Polícia Civil prende principal suspeito do homicídio de Nadir Terezinha Lemos Bilous

O suspeito deverá seguir preso durante as investigações, aguardando a decisão do juiz da Vara Criminal de Caçador

A Polícia Civil, através da Divisão de Investigação Criminal e da Delegacia de Proteção à Mulher (DPCAMI) investigam o desaparecimento de Nadir Terezinha Lemos Bilous, 56 anos, vista pela última vez na noite de domingo, 10 de março.
Na manhã de segunda-feira o companheiro da vítima acionou os familiares, que tentaram contato com Nadir, sem sucesso. Na terça-feira pela manhã houve o registro do desaparecimento na Delegacia da Polícia Civil.
Iniciadas buscas por Nadir, a agentes da DPCAMI identificaram e localizaram J.R.C., 39 anos, na quarta-feira à tarde, acompanhando espontaneamente os policiais e explicando que teria saído com a vítima de um bar localizado na rua Elias Biasi, deixando-a nas proximidades de outro bar, a cerca de 300 metros de distância, na rua Angelo Caovila, ambos no bairro Berger.
Na noite de quarta-feira, foram localizados por vigilantes de uma empresa as roupas e parte da prótese dentária da vítima na rodovia Primo Tedesco, sendo acionada a Polícia e os familiares de Nadir, que prontamente reconheceram as roupas e também a prótese (devido a um defeito e um dente). A Polícia também teve acesso a um vídeo gravado no bar horas antes, em que a vítima usava essas roupas. Em razão da pouca luminosidade, as buscas foram suspensas até a manhã seguinte.

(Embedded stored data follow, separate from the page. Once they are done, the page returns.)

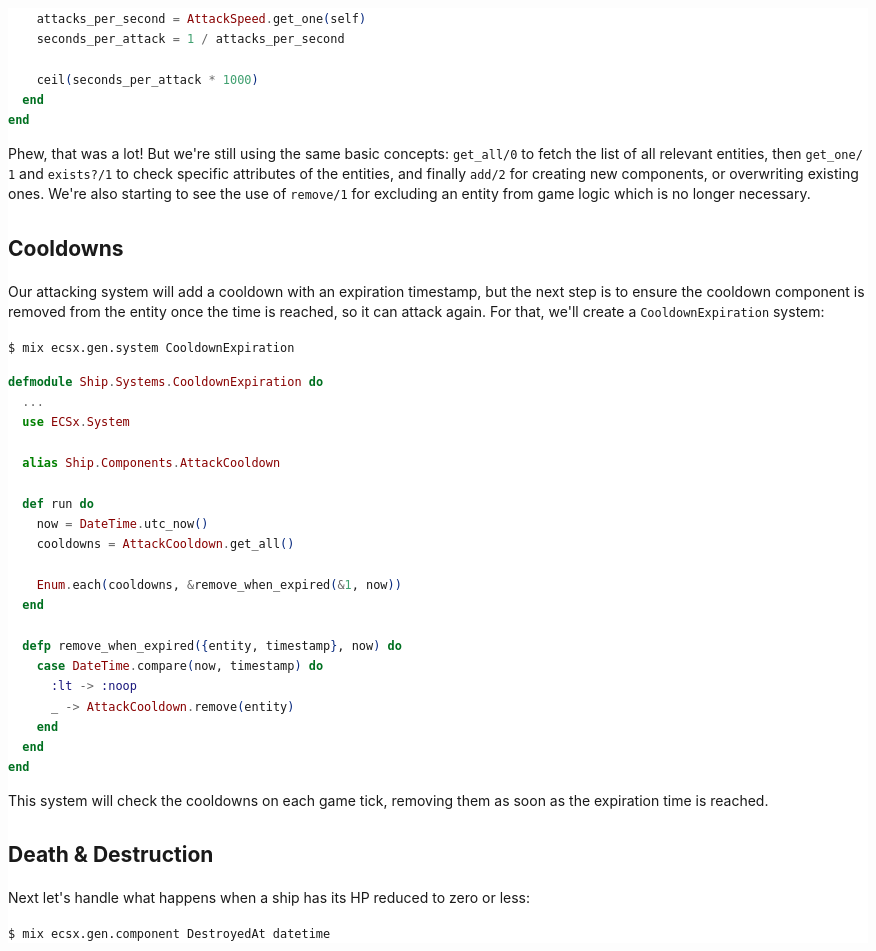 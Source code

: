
 ```elixir
    attacks_per_second = AttackSpeed.get_one(self)
    seconds_per_attack = 1 / attacks_per_second

    ceil(seconds_per_attack * 1000)
  end
end
```

Phew, that was a lot!  But we're still using the same basic concepts:  `get_all/0` to fetch the list of all relevant entities, then `get_one/1` and `exists?/1` to check specific attributes of the entities, and finally `add/2` for creating new components, or overwriting existing ones.  We're also starting to see the use of `remove/1` for excluding an entity from game logic which is no longer necessary.

## Cooldowns

Our attacking system will add a cooldown with an expiration timestamp, but the next step is to ensure the cooldown component is removed from the entity once the time is reached, so it can attack again.  For that, we'll create a `CooldownExpiration` system:

    $ mix ecsx.gen.system CooldownExpiration

```elixir
defmodule Ship.Systems.CooldownExpiration do
  ...
  use ECSx.System

  alias Ship.Components.AttackCooldown

  def run do
    now = DateTime.utc_now()
    cooldowns = AttackCooldown.get_all()
      
    Enum.each(cooldowns, &remove_when_expired(&1, now))
  end

  defp remove_when_expired({entity, timestamp}, now) do
    case DateTime.compare(now, timestamp) do
      :lt -> :noop
      _ -> AttackCooldown.remove(entity)
    end
  end
end
```

This system will check the cooldowns on each game tick, removing them as soon as the expiration time is reached.

## Death & Destruction

Next let's handle what happens when a ship has its HP reduced to zero or less:

    $ mix ecsx.gen.component DestroyedAt datetime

Na manhã de quinta-feira, tendo em vista a probabilidade de homicídio, a Divisão de Investigação Criminal da Polícia Civil foi acionada. Prosseguindo nas buscas, policiais civis e peritos do Instituto Geral de Perícias localizaram um rastro próximo do local em que localizadas as vestes, compatível com o corpo da vítima. Seguindo o rastro, os agentes localizaram a aproximadamente 50 metros de distância, próximo à estrada asfáltica, a outra parte da prótese dentária e um anel de Nadir, novamente reconhecido pelos familiares.
Tendo em vista esses novos elementos, JR.C. passou a ser considerado suspeito, sendo entrevistado pelo delegado coordenador da DIC. Todas as informações por ele apresentadas, foram imediatamente checadas, sendo ouvidos o dono do bar, a mulher a quem ele diz ter confiado a vítima, além de outras testemunhas.
A única versão isolada foi a do próprio suspeito. Passou-se a tratar o caso como homicídio (não mais desaparecimento), dando-se voz de prisão em flagrante a J.R.C. pelo crime de ocultação de cadáver, tendo em vista os indícios de que o corpo de Nadir foi retirado do local da morte.
Em delegacia, foram realizados exames de corpo de delito em J.R.C., apurando o Médico Perito lesão no antebraço do suspeito compatível com arranhão, de três a quatro dias, data coincidente com o desaparecimento de Nadir. No porta-malas do veículo do suspeito foram localizados diversos fios de cabelo de mesma coloração da vítima; foi realizado exame microscópico preliminar do IGP, porém a certeza virá com a realização de exame de DNA. Ainda no veículo do suspeito foram localizadas gotas de sangue na porta do carona. Nas calças e nas botinas do suspeito ainda foram localizadas gotas de sangue. Foram requisitados ao IGP exame de DNA para se apurar se o sangue é de fato da vítima.
Realizada acareação entre as testemunhas e o suspeito, este não mudou sua versão até o momento. Pela Polícia Civil foi realizada a prisão em flagrante do suspeito pela ocultação do cadáver e representada pela prisão temporária em relação ao homicídio. Não se descarta algum ato de violência sexual perpetrada pelo investigado, tendo em vista que a vítima estava bastante embriagada, sua roupa foi retirada totalmente e o local é conhecido como ponto de encontro.
Foram realizadas busca pela Polícia Civil e Bombeiros Voluntários na quinta-feira e na sexta-feira, tanto pelo canil como buscas no rio próximo ao local. Até o o fechamento desta edição, o corpo de Nadir não foi localizado. O suspeito deverá seguir preso durante as investigações, aguardando a decisão do juiz da Vara Criminal de Caçador.
Informações anônimas podem ser repassadas à Polícia pelo Disque 181 e pelo WhatsApp (49) 99197-0010.